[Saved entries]
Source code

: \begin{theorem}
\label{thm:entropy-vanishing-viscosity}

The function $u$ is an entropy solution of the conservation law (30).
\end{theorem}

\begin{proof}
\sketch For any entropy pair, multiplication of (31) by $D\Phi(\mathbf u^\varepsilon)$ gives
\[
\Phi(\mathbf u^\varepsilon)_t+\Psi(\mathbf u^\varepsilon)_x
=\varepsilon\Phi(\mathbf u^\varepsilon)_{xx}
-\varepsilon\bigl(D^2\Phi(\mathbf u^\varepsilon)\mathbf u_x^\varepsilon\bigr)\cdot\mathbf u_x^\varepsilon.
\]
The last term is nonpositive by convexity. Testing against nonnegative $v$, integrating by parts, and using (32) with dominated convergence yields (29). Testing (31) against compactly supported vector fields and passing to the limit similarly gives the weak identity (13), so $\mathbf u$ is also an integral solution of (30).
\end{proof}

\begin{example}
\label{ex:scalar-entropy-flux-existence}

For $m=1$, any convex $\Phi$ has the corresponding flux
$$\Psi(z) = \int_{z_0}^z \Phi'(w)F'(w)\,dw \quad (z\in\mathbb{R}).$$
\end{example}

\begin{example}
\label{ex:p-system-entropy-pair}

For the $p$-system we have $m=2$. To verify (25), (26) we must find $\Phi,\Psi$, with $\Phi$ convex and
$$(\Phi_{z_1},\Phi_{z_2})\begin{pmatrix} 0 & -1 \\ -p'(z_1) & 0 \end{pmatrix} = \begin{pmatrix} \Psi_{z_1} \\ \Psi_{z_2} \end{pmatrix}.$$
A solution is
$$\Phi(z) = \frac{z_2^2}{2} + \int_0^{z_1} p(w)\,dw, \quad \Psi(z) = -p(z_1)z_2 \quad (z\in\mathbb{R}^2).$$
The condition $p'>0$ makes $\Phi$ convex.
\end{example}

* _What you have to do_: Look through the entries above and list every line containing "mathbb".

* _Answer area_:
$$\Psi(z) = \int_{z_0}^z \Phi'(w)F'(w)\,dw \quad (z\in\mathbb{R}).$$
$$\Phi(z) = \frac{z_2^2}{2} + \int_0^{z_1} p(w)\,dw, \quad \Psi(z) = -p(z_1)z_2 \quad (z\in\mathbb{R}^2).$$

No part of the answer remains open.